Where the rainbow ends
The NA-75 election in Daska is a snapshot of all that troubles in the electioneering system in Pakistan. From third party intervention to violence and the breakdown of police — an important administrative arm of district management — these are a few glimpses of how elections, the cornerstone of democracy, are “managed”. A relatively better thing to surface from this chaos is the Election Commission’s role that laid bare the communication and administrative failure it suffered during the polling and counting of ballot papers. The Commission is now expected to investigate: who decided to hijack the results of the 20 polling stations? Who managed to put the police into limbo? Who scripted this violence, harassment and tragedy induced drama that left two people dead? Once the identification of miscreants is made, the judicial process should be set in motion to implicate those found guilty.
The opposition has been repeatedly asked to sit with the government on election reforms. However, the test of the government’s seriousness lies in unravelling the Daska imbroglio, even if that means losing the election to the PML-N. It will also scalp out the distrust that has hung in limbo the government-opposition relations.
Electioneering has been under the fog for decades now. Though our leaders cry hoarse about corruption, institutional breakdown, and misconduct in the election process, no effort other than implicating the accusers and running cases against them in NAB has been made to change the so-called system. The leadership crisis, as we see today, has never been so visible. The theory of a trickle-down effect of an honest man sitting at the top has proved to be a non-starter.
Most of the cabinet members that Prime Minister Imran Khan is “forced” to work with lack credibility. They have been in every government, and the only ship they have been disinterested to abandon was the milistablishment. PTI’s slogan of “Saaf Chali Shafaf Chali, Tehreek-i-Insaaf Chali (A clean and transparent party)” has been mocked at, and rightly so.
It is painful to see Pakistan not moving an inch since 1977 from the politics of agitation that surrounds two issues: fraudulent elections and financial corruption of political leaders. Every government that comes into power is accused of electoral manipulation, and when it leaves it is blamed for economic malpractice. Another revolving issue is an empty treasury that almost every government leaves behind, which the subsequent government replenishes from the IMF trenches. The only constant in this madhouse has been the culture of elitism, leading one way or the other to the monstrous growth of debt-to-GDP ratio that now stands at 85%.

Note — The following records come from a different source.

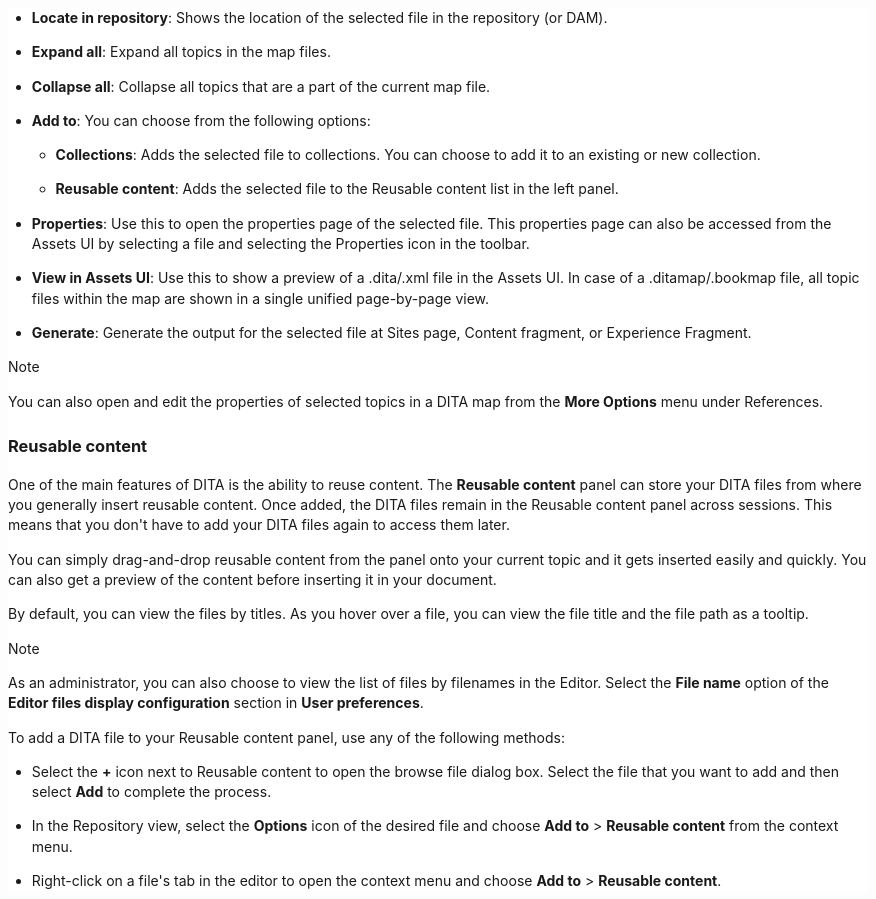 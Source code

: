     
- **Locate in repository**: Shows the location of the selected file in the repository \(or DAM\).
- **Expand all**: Expand all topics in the map files.

- **Collapse all**: Collapse all topics that are a part of the current map file.

- **Add to**: You can choose from the following options:
    - **Collections**: Adds the selected file to collections. You can choose to add it to an existing or new collection.

    - **Reusable content**: Adds the selected file to the Reusable content list in the left panel.

- **Properties**: Use this to open the properties page of the selected file. This properties page can also be accessed from the Assets UI by selecting a file and selecting the Properties icon in the toolbar.

- **View in Assets UI**: Use this to show a preview of a .dita/.xml file in the Assets UI. In case of a .ditamap/.bookmap file, all topic files within the map are shown in a single unified page-by-page view.

- **Generate**: Generate the output for the selected file at Sites page, Content fragment, or Experience Fragment.

>[!NOTE]
>
> You can also open and edit the properties of selected topics in a DITA map from the **More Options** menu under References.

### Reusable content

One of the main features of DITA is the ability to reuse content. The **Reusable content** panel can store your DITA files from where you generally insert reusable content. Once added, the DITA files remain in the Reusable content panel across sessions. This means that you don't have to add your DITA files again to access them later.

You can simply drag-and-drop reusable content from the panel onto your current topic and it gets inserted easily and quickly. You can also get a preview of the content before inserting it in your document.

By default, you can view the files by titles. As you hover over a file, you can view the file title and the file path as a tooltip.

>[!NOTE]
>
> As an administrator, you can also choose to view the list of files by filenames in the Editor. Select the **File name** option of the **Editor files display configuration** section in **User preferences**.

To add a DITA file to your Reusable content panel, use any of the following methods:

- Select the **+** icon next to Reusable content to open the browse file dialog box. Select the file that you want to add and then select **Add** to complete the process.

- In the Repository view, select the **Options** icon of the desired file and choose **Add to** > **Reusable content** from the context menu.

- Right-click on a file's tab in the editor to open the context menu and choose **Add to** > **Reusable content**.
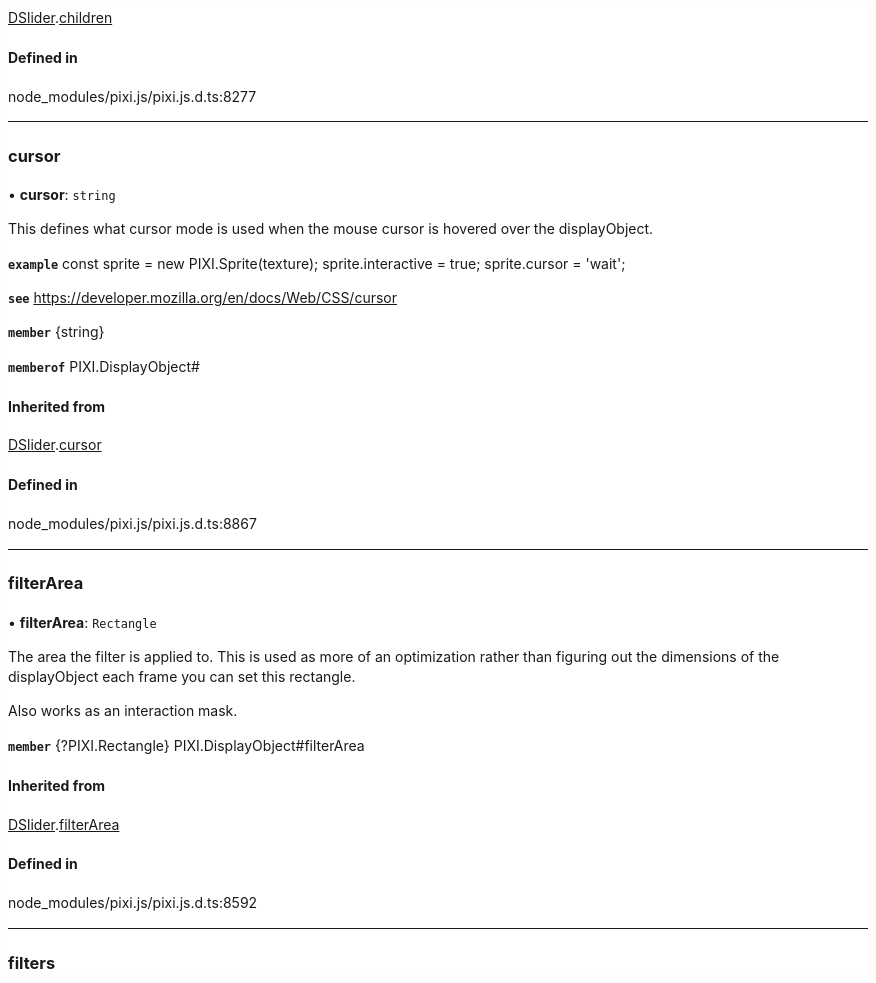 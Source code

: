 [DSlider](DSlider.md).[children](DSlider.md#children)

#### Defined in

node_modules/pixi.js/pixi.js.d.ts:8277

___

### cursor

• **cursor**: `string`

This defines what cursor mode is used when the mouse cursor
is hovered over the displayObject.

**`example`**
const sprite = new PIXI.Sprite(texture);
sprite.interactive = true;
sprite.cursor = 'wait';

**`see`** https://developer.mozilla.org/en/docs/Web/CSS/cursor

**`member`** {string}

**`memberof`** PIXI.DisplayObject#

#### Inherited from

[DSlider](DSlider.md).[cursor](DSlider.md#cursor)

#### Defined in

node_modules/pixi.js/pixi.js.d.ts:8867

___

### filterArea

• **filterArea**: `Rectangle`

The area the filter is applied to. This is used as more of an optimization
rather than figuring out the dimensions of the displayObject each frame you can set this rectangle.

Also works as an interaction mask.

**`member`** {?PIXI.Rectangle} PIXI.DisplayObject#filterArea

#### Inherited from

[DSlider](DSlider.md).[filterArea](DSlider.md#filterarea)

#### Defined in

node_modules/pixi.js/pixi.js.d.ts:8592

___

### filters
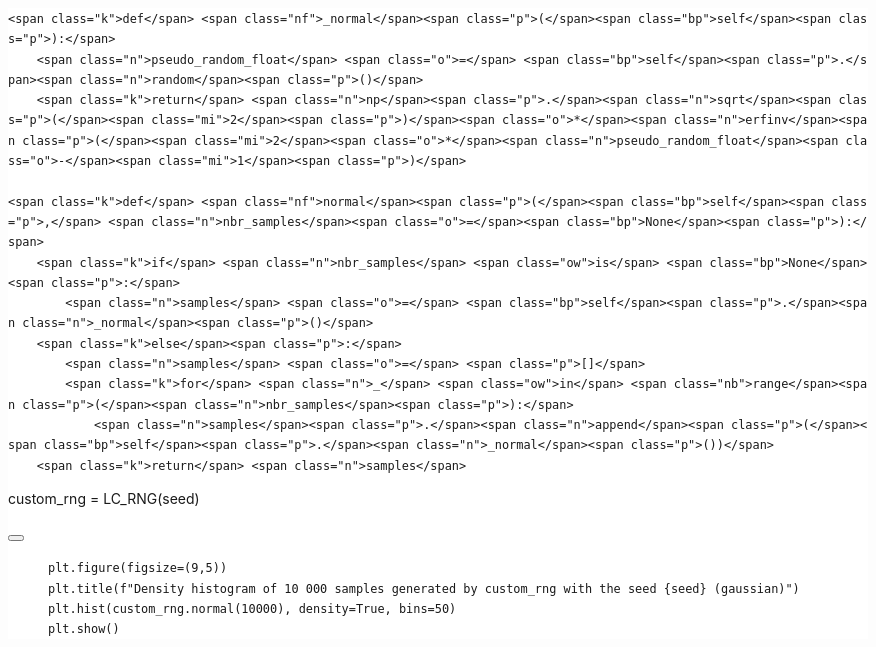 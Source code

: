     <span class="k">def</span> <span class="nf">_normal</span><span class="p">(</span><span class="bp">self</span><span class="p">):</span>
        <span class="n">pseudo_random_float</span> <span class="o">=</span> <span class="bp">self</span><span class="p">.</span><span class="n">random</span><span class="p">()</span>
        <span class="k">return</span> <span class="n">np</span><span class="p">.</span><span class="n">sqrt</span><span class="p">(</span><span class="mi">2</span><span class="p">)</span><span class="o">*</span><span class="n">erfinv</span><span class="p">(</span><span class="mi">2</span><span class="o">*</span><span class="n">pseudo_random_float</span><span class="o">-</span><span class="mi">1</span><span class="p">)</span>
    
    <span class="k">def</span> <span class="nf">normal</span><span class="p">(</span><span class="bp">self</span><span class="p">,</span> <span class="n">nbr_samples</span><span class="o">=</span><span class="bp">None</span><span class="p">):</span>
        <span class="k">if</span> <span class="n">nbr_samples</span> <span class="ow">is</span> <span class="bp">None</span><span class="p">:</span>
            <span class="n">samples</span> <span class="o">=</span> <span class="bp">self</span><span class="p">.</span><span class="n">_normal</span><span class="p">()</span>
        <span class="k">else</span><span class="p">:</span>
            <span class="n">samples</span> <span class="o">=</span> <span class="p">[]</span>
            <span class="k">for</span> <span class="n">_</span> <span class="ow">in</span> <span class="nb">range</span><span class="p">(</span><span class="n">nbr_samples</span><span class="p">):</span>
                <span class="n">samples</span><span class="p">.</span><span class="n">append</span><span class="p">(</span><span class="bp">self</span><span class="p">.</span><span class="n">_normal</span><span class="p">())</span>
        <span class="k">return</span> <span class="n">samples</span>
    
<span class="n">custom_rng</span> <span class="o">=</span> <span class="n">LC_RNG</span><span class="p">(</span><span class="n">seed</span><span class="p">)</span></code></pre></figure>

<div class="code-header">
  <button class="copy-code-button fas fa-copy" aria-label="Copy code to clipboard"></button>
</div>

<figure class="highlight"><pre><code class="language-python" data-lang="python"><span class="n">plt</span><span class="p">.</span><span class="n">figure</span><span class="p">(</span><span class="n">figsize</span><span class="o">=</span><span class="p">(</span><span class="mi">9</span><span class="p">,</span><span class="mi">5</span><span class="p">))</span>
<span class="n">plt</span><span class="p">.</span><span class="n">title</span><span class="p">(</span><span class="sa">f</span><span class="s">"Density histogram of 10 000 samples generated by custom_rng with the seed </span><span class="si">{</span><span class="n">seed</span><span class="si">}</span><span class="s"> (gaussian)"</span><span class="p">)</span>
<span class="n">plt</span><span class="p">.</span><span class="n">hist</span><span class="p">(</span><span class="n">custom_rng</span><span class="p">.</span><span class="n">normal</span><span class="p">(</span><span class="mi">10000</span><span class="p">),</span> <span class="n">density</span><span class="o">=</span><span class="bp">True</span><span class="p">,</span> <span class="n">bins</span><span class="o">=</span><span class="mi">50</span><span class="p">)</span>
<span class="n">plt</span><span class="p">.</span><span class="n">show</span><span class="p">()</span></code></pre></figure>

<div class="row justify-content-sm-center">
    <div class="col-sm-10 mt-3 mt-md-0">
        <figure>

  <picture>
    
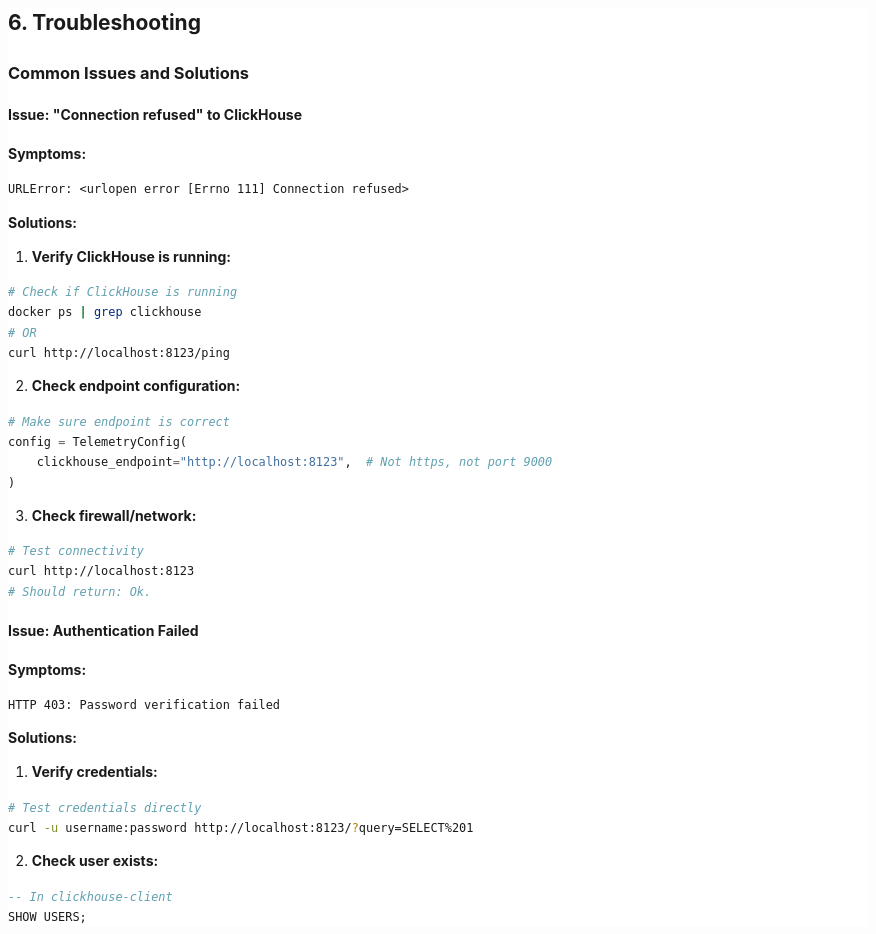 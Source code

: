 
## 6. Troubleshooting

### Common Issues and Solutions

#### Issue: "Connection refused" to ClickHouse

**Symptoms:**
```
URLError: <urlopen error [Errno 111] Connection refused>
```

**Solutions:**

1. **Verify ClickHouse is running:**
```bash
# Check if ClickHouse is running
docker ps | grep clickhouse
# OR
curl http://localhost:8123/ping
```

2. **Check endpoint configuration:**
```python
# Make sure endpoint is correct
config = TelemetryConfig(
    clickhouse_endpoint="http://localhost:8123",  # Not https, not port 9000
)
```

3. **Check firewall/network:**
```bash
# Test connectivity
curl http://localhost:8123
# Should return: Ok.
```

#### Issue: Authentication Failed

**Symptoms:**
```
HTTP 403: Password verification failed
```

**Solutions:**

1. **Verify credentials:**
```bash
# Test credentials directly
curl -u username:password http://localhost:8123/?query=SELECT%201
```

2. **Check user exists:**
```sql
-- In clickhouse-client
SHOW USERS;
```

Prime Minister Imran Khan has agreed to conduct elections in the controversial 20 polling stations in Daska. Will this set the tone for uncontroversial polling in future? Sane voices on Twitter repeatedly say that this will barely touch the wound, leave alone scalping out malpractice from the electoral system. Unless the law enforcers, who stood while the gunmen roamed with impunity killing two people, are taken to the confession room, the electoral water will remain muddied like always.
What has brought Pakistan to this pass?
The exercise of designing the legislature rather than allowing it to form organically has been the cause of corruption. Today, the passage to either of the two houses, the National Assembly and the Senate, is political immorality. The spectacle of this shameless practice has been on display since the beginning of the Senate’s electoral process. Every news hitting the airwave is about the amount of money that exchanges hands for buying votes from legislators in the lower house and provincial assemblies. The Senate that was supposed to be a house of sanity, wisdom and intellectual honesty has become an extortion ring. No wonder the country, even after 75 years, is gasping for constitutional reforms in every area.
Though politics and power come together, it is the politicians’ sense of social responsibility and their self-esteem that prevents misuse of power. We are broken in both areas. The result is we have become a nation of mediocrity. Starved of a standard legislative system, necessary to raise barriers to corruption and create new avenues of development through policy initiatives, we have been unable to produce skilled and responsible citizens. Why would a lawmaker think on these lines when he/she mostly buys rather than earn a position in parliament and assemblies?
The Daska election presents an opportunity to embrace changes and revive the rainbow of clean politics.
Published in The Express Tribune, February 25th, 2021.